### What is expected
Return every line of the entries that includes the word "Programmer".

::: Data for analysis

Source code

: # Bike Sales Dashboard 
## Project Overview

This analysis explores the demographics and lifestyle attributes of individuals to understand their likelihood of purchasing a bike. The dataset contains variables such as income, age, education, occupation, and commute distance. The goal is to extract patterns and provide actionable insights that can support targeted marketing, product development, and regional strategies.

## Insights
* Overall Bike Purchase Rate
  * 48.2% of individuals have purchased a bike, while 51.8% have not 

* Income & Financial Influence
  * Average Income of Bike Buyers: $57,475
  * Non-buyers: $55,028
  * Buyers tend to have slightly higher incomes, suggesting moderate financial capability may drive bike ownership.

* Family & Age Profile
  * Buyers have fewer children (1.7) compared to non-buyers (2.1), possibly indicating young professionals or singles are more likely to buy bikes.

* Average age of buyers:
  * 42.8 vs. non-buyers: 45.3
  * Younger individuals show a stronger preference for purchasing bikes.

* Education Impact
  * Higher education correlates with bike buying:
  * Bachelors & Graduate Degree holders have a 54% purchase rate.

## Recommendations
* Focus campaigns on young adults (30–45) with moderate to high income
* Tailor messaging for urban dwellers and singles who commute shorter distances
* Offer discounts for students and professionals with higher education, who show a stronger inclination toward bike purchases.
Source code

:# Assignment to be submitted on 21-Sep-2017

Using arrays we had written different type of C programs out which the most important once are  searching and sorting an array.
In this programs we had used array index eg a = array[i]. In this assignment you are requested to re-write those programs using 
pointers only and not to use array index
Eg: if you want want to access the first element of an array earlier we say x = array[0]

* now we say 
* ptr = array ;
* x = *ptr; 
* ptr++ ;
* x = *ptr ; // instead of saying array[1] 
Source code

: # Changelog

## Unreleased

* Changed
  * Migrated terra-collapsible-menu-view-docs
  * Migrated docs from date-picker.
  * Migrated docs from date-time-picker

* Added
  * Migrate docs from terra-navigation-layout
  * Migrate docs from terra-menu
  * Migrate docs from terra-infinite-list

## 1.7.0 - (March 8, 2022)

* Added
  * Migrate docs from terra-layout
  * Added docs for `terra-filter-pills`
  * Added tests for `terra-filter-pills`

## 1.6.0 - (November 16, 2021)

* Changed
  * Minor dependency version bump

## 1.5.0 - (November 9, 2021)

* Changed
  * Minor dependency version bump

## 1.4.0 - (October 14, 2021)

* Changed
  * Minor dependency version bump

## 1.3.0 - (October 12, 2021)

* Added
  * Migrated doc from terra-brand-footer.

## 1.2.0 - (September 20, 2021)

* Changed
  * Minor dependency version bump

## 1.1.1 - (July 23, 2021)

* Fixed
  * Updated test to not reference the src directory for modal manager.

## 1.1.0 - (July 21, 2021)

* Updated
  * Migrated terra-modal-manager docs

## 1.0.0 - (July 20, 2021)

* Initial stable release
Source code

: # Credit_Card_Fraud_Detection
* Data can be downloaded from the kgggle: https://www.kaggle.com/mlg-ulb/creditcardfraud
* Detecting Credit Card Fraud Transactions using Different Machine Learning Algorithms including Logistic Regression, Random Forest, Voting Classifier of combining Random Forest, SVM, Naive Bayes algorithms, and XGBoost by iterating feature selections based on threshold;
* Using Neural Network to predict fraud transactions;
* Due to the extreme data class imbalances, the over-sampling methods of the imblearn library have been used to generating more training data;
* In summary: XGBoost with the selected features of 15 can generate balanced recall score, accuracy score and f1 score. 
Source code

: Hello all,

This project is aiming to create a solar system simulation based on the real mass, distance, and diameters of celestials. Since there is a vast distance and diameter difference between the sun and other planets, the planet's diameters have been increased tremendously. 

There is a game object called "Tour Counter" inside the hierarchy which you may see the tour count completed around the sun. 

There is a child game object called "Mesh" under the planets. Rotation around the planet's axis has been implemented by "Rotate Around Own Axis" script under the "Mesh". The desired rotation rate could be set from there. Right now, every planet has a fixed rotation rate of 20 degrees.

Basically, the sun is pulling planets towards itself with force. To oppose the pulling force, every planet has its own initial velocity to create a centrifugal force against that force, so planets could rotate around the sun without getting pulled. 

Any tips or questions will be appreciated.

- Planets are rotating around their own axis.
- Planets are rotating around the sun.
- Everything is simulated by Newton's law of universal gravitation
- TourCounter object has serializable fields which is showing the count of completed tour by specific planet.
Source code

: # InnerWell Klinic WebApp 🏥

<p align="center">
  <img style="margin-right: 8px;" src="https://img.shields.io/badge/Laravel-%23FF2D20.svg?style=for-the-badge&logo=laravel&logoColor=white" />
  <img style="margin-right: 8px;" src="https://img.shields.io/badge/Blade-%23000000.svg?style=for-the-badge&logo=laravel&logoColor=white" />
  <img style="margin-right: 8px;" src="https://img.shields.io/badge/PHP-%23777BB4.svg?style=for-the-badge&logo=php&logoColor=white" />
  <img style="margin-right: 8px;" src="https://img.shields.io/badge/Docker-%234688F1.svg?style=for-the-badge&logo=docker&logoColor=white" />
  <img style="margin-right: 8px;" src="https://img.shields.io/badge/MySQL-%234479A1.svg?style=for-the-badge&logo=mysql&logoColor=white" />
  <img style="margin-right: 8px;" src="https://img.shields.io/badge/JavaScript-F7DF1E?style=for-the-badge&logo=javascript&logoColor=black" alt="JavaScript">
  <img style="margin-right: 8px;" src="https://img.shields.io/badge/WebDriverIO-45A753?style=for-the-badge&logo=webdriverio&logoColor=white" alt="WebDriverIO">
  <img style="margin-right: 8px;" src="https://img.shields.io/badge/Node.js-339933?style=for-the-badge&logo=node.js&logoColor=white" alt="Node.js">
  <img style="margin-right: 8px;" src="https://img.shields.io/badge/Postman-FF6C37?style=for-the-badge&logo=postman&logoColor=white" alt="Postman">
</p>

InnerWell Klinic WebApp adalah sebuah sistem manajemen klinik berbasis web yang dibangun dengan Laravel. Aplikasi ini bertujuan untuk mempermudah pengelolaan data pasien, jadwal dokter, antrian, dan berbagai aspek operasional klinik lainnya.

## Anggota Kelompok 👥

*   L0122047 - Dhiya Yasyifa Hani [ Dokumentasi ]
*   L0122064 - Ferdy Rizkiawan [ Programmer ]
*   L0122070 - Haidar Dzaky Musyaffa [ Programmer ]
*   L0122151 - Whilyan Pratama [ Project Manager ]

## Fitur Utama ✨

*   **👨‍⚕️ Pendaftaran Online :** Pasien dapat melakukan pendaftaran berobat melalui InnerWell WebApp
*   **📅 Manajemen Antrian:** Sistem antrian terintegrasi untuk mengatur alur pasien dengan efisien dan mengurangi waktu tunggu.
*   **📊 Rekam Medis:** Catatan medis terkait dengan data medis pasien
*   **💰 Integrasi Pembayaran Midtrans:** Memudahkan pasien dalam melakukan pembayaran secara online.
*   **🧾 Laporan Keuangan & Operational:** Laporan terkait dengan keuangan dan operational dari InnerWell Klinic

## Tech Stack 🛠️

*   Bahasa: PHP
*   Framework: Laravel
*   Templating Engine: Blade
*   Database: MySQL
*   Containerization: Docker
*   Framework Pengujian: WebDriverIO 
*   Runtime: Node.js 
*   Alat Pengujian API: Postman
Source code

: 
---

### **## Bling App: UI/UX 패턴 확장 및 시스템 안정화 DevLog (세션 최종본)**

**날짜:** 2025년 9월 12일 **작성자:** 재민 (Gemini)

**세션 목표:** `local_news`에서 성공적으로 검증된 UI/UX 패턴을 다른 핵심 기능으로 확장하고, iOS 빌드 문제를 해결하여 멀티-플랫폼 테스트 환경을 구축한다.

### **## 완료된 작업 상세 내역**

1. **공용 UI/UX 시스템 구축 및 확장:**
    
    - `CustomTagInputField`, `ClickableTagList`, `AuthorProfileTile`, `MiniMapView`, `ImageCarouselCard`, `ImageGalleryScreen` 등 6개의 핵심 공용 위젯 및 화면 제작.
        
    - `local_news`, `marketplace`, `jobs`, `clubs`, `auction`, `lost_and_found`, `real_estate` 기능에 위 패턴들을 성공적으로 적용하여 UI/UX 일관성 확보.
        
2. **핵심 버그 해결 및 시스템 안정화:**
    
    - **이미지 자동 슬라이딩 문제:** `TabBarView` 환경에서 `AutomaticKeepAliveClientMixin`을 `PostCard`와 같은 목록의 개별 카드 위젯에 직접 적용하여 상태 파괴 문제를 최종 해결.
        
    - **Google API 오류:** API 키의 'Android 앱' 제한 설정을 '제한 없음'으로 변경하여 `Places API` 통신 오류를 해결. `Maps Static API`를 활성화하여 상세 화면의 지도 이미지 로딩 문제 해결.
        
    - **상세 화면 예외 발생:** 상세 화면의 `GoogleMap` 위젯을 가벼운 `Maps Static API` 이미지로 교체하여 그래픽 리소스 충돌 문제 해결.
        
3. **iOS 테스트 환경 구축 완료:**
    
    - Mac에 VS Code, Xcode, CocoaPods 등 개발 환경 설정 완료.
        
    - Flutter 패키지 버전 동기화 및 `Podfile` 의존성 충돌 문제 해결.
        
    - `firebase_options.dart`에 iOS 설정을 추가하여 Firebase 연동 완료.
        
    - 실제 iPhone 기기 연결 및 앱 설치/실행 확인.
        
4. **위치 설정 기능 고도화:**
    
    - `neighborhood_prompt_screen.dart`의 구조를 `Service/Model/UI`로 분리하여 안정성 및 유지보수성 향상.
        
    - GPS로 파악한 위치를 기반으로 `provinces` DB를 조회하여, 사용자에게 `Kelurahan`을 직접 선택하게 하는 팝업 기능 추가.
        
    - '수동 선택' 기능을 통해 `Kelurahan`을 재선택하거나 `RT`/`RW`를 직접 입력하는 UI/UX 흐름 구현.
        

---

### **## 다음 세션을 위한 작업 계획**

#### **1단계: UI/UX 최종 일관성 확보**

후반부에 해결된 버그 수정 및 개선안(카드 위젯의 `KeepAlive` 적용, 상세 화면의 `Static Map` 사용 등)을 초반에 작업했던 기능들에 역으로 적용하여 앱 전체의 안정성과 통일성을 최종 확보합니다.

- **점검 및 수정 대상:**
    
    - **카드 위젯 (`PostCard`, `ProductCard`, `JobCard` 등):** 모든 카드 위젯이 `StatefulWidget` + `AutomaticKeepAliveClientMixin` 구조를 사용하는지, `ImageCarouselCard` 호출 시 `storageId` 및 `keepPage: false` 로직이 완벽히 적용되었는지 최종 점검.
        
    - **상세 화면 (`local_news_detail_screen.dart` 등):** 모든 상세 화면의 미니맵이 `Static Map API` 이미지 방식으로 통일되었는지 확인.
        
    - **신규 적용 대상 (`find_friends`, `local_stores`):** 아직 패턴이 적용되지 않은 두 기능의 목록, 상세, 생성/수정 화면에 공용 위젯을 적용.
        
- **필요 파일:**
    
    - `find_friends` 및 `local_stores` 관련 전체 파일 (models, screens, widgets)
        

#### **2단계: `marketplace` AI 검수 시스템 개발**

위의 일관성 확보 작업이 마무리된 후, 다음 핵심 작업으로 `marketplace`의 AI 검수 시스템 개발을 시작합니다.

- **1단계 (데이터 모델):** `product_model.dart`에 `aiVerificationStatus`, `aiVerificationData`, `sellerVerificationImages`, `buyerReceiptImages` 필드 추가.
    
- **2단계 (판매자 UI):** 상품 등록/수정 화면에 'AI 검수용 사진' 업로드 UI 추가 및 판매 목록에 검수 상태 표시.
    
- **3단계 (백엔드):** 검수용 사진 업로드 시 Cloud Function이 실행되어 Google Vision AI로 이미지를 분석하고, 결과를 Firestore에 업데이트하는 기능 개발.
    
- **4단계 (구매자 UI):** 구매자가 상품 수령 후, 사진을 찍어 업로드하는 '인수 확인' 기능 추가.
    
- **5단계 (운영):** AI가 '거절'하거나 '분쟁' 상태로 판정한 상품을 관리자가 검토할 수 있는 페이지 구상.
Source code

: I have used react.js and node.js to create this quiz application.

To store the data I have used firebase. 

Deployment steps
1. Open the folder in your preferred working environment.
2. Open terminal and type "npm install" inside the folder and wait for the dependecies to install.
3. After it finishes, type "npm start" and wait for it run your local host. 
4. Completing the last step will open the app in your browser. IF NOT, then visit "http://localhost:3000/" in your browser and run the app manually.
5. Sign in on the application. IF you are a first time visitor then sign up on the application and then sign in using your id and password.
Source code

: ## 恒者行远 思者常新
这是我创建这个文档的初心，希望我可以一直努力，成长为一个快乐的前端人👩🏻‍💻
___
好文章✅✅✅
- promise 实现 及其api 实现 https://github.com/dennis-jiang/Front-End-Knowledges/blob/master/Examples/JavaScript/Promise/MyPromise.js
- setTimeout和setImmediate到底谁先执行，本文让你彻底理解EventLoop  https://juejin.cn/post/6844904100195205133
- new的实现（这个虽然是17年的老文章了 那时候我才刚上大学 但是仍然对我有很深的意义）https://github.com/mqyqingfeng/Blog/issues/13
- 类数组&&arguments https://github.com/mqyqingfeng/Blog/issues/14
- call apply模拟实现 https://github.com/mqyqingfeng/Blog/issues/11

::::::

### Result of the exercise
*   L0122064 - Ferdy Rizkiawan [ Programmer ]
*   L0122070 - Haidar Dzaky Musyaffa [ Programmer ]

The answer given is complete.